Elori Saxl | The Blue of Distance
By Justin Christopher Poulin, Contributor
There I was in an unfinished loft of a sad, rather dilapidated looking building amongst the myriad sad, rather dilapidated looking buildings in the artsy South End of Burlington, VT. Fresh out of college, this was one of my first shows at an otherwise undisclosed location where I barely knew anyone aside from the friend who invited me. What? A BYOB event? I was 22 and feeling so smug and embarrassingly cool. That unbearable vanity melted away as soon as Alpenglow took the stage. Rich, vibrant folk rock filled the room like the dull stank of patchouli incense. I had become stunned and hypnotized. I recall Graeme Daubert’s vaguely Pecknoldian vocal style, the folksy harmonies, and the impressive contributions of Elori Saxl, the banjo player.
I remember being there when the band went electric. Alpenglow had a bit of a homecoming at a local bar where they shared their new knowledge after relocating to the Big Apple. They were a City band now with a City sound (the Burlington-to-Brooklyn pipeline is real, folks). The update came as a surprise, albeit a good one. Saxl had traded in strings for synthesizers.
I hear that you and your band have sold your guitars and bought turntables.
I hear that you and your band have sold your turntables and bought guitars.
Wait
Where am I
Hold on, I just blacked out for a second.
Well, Saxl has done it again and confounded me with a suite of ambient and minimalist compositions completely out of left field.
The Blue of Distance is an album of many meanings. The namesake is a reference to Rebecca Solnit’s A Field Guide to Getting Lost where the hue, in a literal sense, is color of mountains from afar, that when you get closer and closer, dissipates as if it was never there. For Solnit, blue is a reference to separation, to the liminal spaces between getting ‘there’ and becoming. It’s the color “of solitude and of desire, the color of there seen from here, the color of where you are not,” and it’s the “color of where you can never go.”
Saxl draws parallels to growing up “contemporaneously with the proliferation of the internet and new technology such as Google Maps, YouTube, and smartphones filled with photos and videos that allow us to access distant people and places without being physically present.” Talk about the Blue Light of Distance, amirite?
Ahem.
She goes on: “I was interested in understanding how the personal experience of memory formation may parallel humanity’s changing relationship with land through new technology that allows us access to a place or person without being physically present.”

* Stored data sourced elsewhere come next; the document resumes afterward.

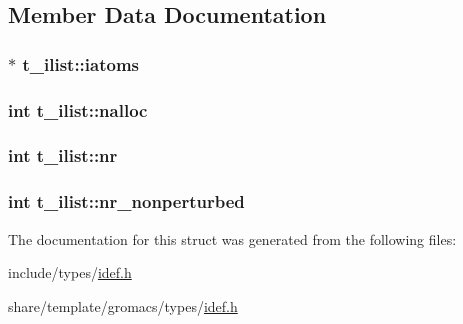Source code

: \subsection{\-Member \-Data \-Documentation}
\hypertarget{structt__ilist_ad8dfbd1f8033ab37ac311f235078c5c8}{
\subsubsection[{iatoms}]{ $\ast$ {\bf t\-\_\-ilist\-::iatoms}}}\label{structt__ilist_ad8dfbd1f8033ab37ac311f235078c5c8}
\hypertarget{structt__ilist_a2e267308cd95280f6a5f4bbe296dacf5}{
\subsubsection[{nalloc}]{\setlength{\rightskip}{0pt plus 5cm}int {\bf t\-\_\-ilist\-::nalloc}}}\label{structt__ilist_a2e267308cd95280f6a5f4bbe296dacf5}
\hypertarget{structt__ilist_a668c23bce84b890f293861e894940ff4}{
\subsubsection[{nr}]{\setlength{\rightskip}{0pt plus 5cm}int {\bf t\-\_\-ilist\-::nr}}}\label{structt__ilist_a668c23bce84b890f293861e894940ff4}
\hypertarget{structt__ilist_a197723fecd0a3fc1698e73364ab2876d}{
\subsubsection[{nr\-\_\-nonperturbed}]{\setlength{\rightskip}{0pt plus 5cm}int {\bf t\-\_\-ilist\-::nr\-\_\-nonperturbed}}}\label{structt__ilist_a197723fecd0a3fc1698e73364ab2876d}


\-The documentation for this struct was generated from the following files\-:\begin{DoxyCompactItemize}
\item 
include/types/\hyperlink{include_2types_2idef_8h}{idef.\-h}\item 
share/template/gromacs/types/\hyperlink{share_2template_2gromacs_2types_2idef_8h}{idef.\-h}\end{DoxyCompactItemize}
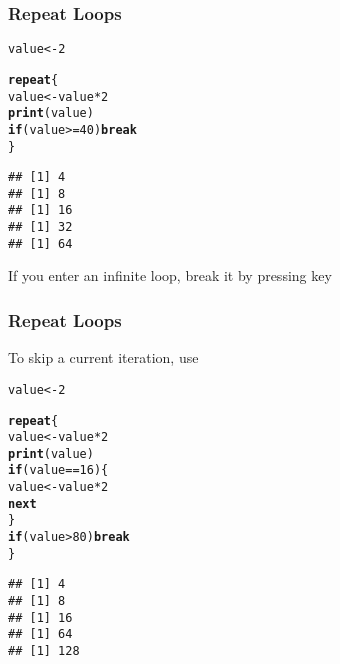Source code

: \documentclass[12pt]{beamer}\usepackage[]{graphicx}\usepackage[]{color}
\makeatletter
\newcommand{\hlnum}[1]{\textcolor[rgb]{0.686,0.059,0.569}{#1}}%
\newcommand{\hlopt}[1]{\textcolor[rgb]{0,0,0}{#1}}%
\newcommand{\hlstd}[1]{\textcolor[rgb]{0.345,0.345,0.345}{#1}}%
\newcommand{\hlkwa}[1]{\textcolor[rgb]{0.161,0.373,0.58}{\textbf{#1}}}%
\newcommand{\hlkwb}[1]{\textcolor[rgb]{0.69,0.353,0.396}{#1}}%
\newcommand{\hlkwd}[1]{\textcolor[rgb]{0.737,0.353,0.396}{\textbf{#1}}}%
\newenvironment{kframe}{%
 \def\at@end@of@kframe{}%
 \ifinner\ifhmode%
  \def\at@end@of@kframe{\end{minipage}}%
  \begin{minipage}{\columnwidth}%
 \fi\fi%
 \def\FrameCommand##1{\hskip\@totalleftmargin \hskip-\fboxsep
 \colorbox{shadecolor}{##1}\hskip-\fboxsep
     \hskip-\linewidth \hskip-\@totalleftmargin \hskip\columnwidth}%
 \MakeFramed {\advance\hsize-\width
   \@totalleftmargin\z@ \linewidth\hsize
   \@setminipage}}%
 {\par\unskip\endMakeFramed%
 \at@end@of@kframe}
\newenvironment{knitrout}{}{} %
\makeatother
\begin{document}

\begin{frame}[fragile]
\frametitle{Repeat Loops}

\begin{knitrout}\footnotesize
{}\color{fgcolor}\begin{kframe}
\begin{alltt}
\hlstd{value} \hlkwb{<-} \hlnum{2}

\hlkwa{repeat} \hlstd{\{}
  \hlstd{value} \hlkwb{<-} \hlstd{value} \hlopt{*} \hlnum{2}
  \hlkwd{print}\hlstd{(value)}
  \hlkwa{if} \hlstd{(value} \hlopt{>=} \hlnum{40}\hlstd{)} \hlkwa{break}
\hlstd{\}}
\end{alltt}
\begin{verbatim}
## [1] 4
## [1] 8
## [1] 16
## [1] 32
## [1] 64
\end{verbatim}
\end{kframe}
\end{knitrout}

If you enter an infinite loop, break it by pressing  key

\end{frame}


\begin{frame}[fragile]
\frametitle{Repeat Loops}

To skip a current iteration, use 
\begin{knitrout}\footnotesize
{}\color{fgcolor}\begin{kframe}
\begin{alltt}
\hlstd{value} \hlkwb{<-} \hlnum{2}

\hlkwa{repeat} \hlstd{\{}
  \hlstd{value} \hlkwb{<-} \hlstd{value} \hlopt{*} \hlnum{2}
  \hlkwd{print}\hlstd{(value)}
  \hlkwa{if} \hlstd{(value} \hlopt{==} \hlnum{16}\hlstd{) \{}
    \hlstd{value} \hlkwb{<-} \hlstd{value} \hlopt{*} \hlnum{2}
    \hlkwa{next}
  \hlstd{\}}
  \hlkwa{if} \hlstd{(value} \hlopt{>} \hlnum{80}\hlstd{)} \hlkwa{break}
\hlstd{\}}
\end{alltt}
\begin{verbatim}
## [1] 4
## [1] 8
## [1] 16
## [1] 64
## [1] 128
\end{verbatim}
\end{kframe}
\end{knitrout}

\end{frame}
\end{document}
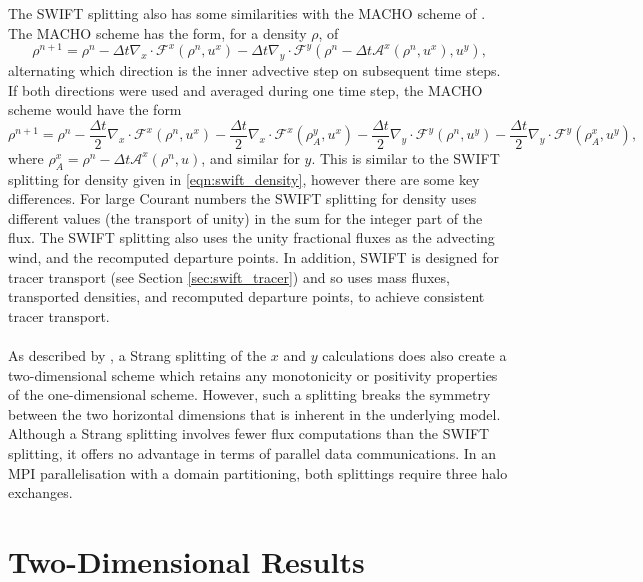 \documentclass[11pt,a4paper]{article}
\begin{document}
The SWIFT splitting also has some similarities with the MACHO scheme of \cite{leonard1996cosmic}. The MACHO scheme has the form, for a density $\rho$, of
\begin{equation}
    \rho^{n+1} = \rho^{n} - \Delta{t} \nabla_x\cdot \mathcal{F}^x(\rho^n,u^x) - \Delta{t} \nabla_y\cdot \mathcal{F}^y(\rho^{n} - \Delta{t} \mathcal{A}^x(\rho^n,u^x),u^y),
\end{equation}
alternating which direction is the inner advective step on subsequent time steps. If both directions were used and averaged during one time step, the MACHO scheme would have the form
\begin{equation}
    \rho^{n+1} = \rho^{n} - \frac{\Delta{t}}{2} \nabla_x\cdot \mathcal{F}^x(\rho^n,u^x) - \frac{\Delta{t}}{2} \nabla_x\cdot \mathcal{F}^x(\rho^y_A,u^x)- \frac{\Delta{t}}{2} \nabla_y\cdot \mathcal{F}^y(\rho^n,u^y) - \frac{\Delta{t}}{2} \nabla_y\cdot \mathcal{F}^y(\rho^x_A,u^y),
\end{equation}
where $\rho^x_A = \rho^n - \Delta{t} \mathcal{A}^x(\rho^n,u)$, and similar for $y$. This is similar to the SWIFT splitting for density given in \eqref{eqn:swift_density}, however there are some key differences. For large Courant numbers the SWIFT splitting for density uses different values (the transport of unity) in the sum for the integer part of the flux. The SWIFT splitting also uses the unity fractional fluxes as the advecting wind, and the recomputed departure points. In addition, SWIFT is designed for tracer transport (see Section \ref{sec:swift_tracer}) and so uses mass fluxes, transported densities, and recomputed departure points, to achieve consistent tracer transport. \\
\\
As described by \citet{skamarock2006limiters}, a Strang splitting of the $x$ and $y$ calculations does also create a two-dimensional scheme which retains any monotonicity or positivity properties of the one-dimensional scheme.
However, such a splitting breaks the symmetry between the two horizontal dimensions that is inherent in the underlying model.
Although a Strang splitting involves fewer flux computations than the SWIFT splitting, it offers no advantage in terms of parallel data communications.
In an MPI parallelisation with a domain partitioning, both splittings require three halo exchanges.

\section{Two-Dimensional Results} \label{sec:resultd2d}
\end{document}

In way, you can sort of hear this interweaving of organic and synthetic through the combination of synthesizers with woodwinds and strings. The album opens with warbling oscillations and a fog of gossamer strings before giving way to a sort of Reichian pulse of woodwinds on “Before Blue.” In fact, there are a lot of moments that call to mind the minimalist styles of Steve Reich or Philip Glass, and at times the entrancing elements of the works of Laurie Spiegel or Brian Eno.
“Blue” begins with rushing water and subaqueous rumblings that emerges into a gallop of strings and synths with a woozy portamento. There’s a lot of tension building here. The piece seems to climb with more instruments added into the mix before an abrupt end, but on the other side is the welcoming “Wave I,” which I actually quite appreciate for its wistful, nostalgic tone. The descending chord progression honestly feels more at home with a pop ballad than an ambient piece, but for that reason is very refreshing. The one lone bassoon (at least I think that’s bassoon, my ear for double-reed instruments ain’t what it used to be) plods along, conjuring up the idea of someone with their head in the clouds, caught in a fond memory of a time or place they can’t go back to. Maybe it’s a camp from their childhood, or a not-so-secret loft show from back in the day (see, I knew I’d tie it in somehow).
Right in the middle of the album we get the longest track, “Memory of Blue,” which, as the name implies, recalls the tension building on “Blue.” What is interesting is the first half of the album was written while in the Adirondacks during summertime, while the second half was written on an island on Lake Superior in winter. This second set of tracks almost seem to try to recall the first half—there are sonic similarities, but the icy distance is there. What we get, as a result, is an very meta concept to this album. The literal distance in time between tracks calls to mind the original, but never quite gets there. That’s some heady shit.
The album closes with the title track, which has the cinematic feel of scanning an empty, frost-covered field with the natural expanse stretch far beyond into the horizon. It’s an ominous feeling, but also strangely comforting, like getting lost in a familiar place. The street is weird, but you’re in no real danger. The only thing between you and what you know is the distance of a few city blocks.
Getting back to Solnit, she points out a sort of paradox in this distance: “some things we have only as long as they remain lost, some things are not lost only so long as they are distant.” The feelings of loss run deep on The Blue of Distance. Whether it’s losing yourself in the woods to admire your surroundings without the urge to post it to social media, or recalling a moment lost in time, The Blue of Distance captures both quite beautifully.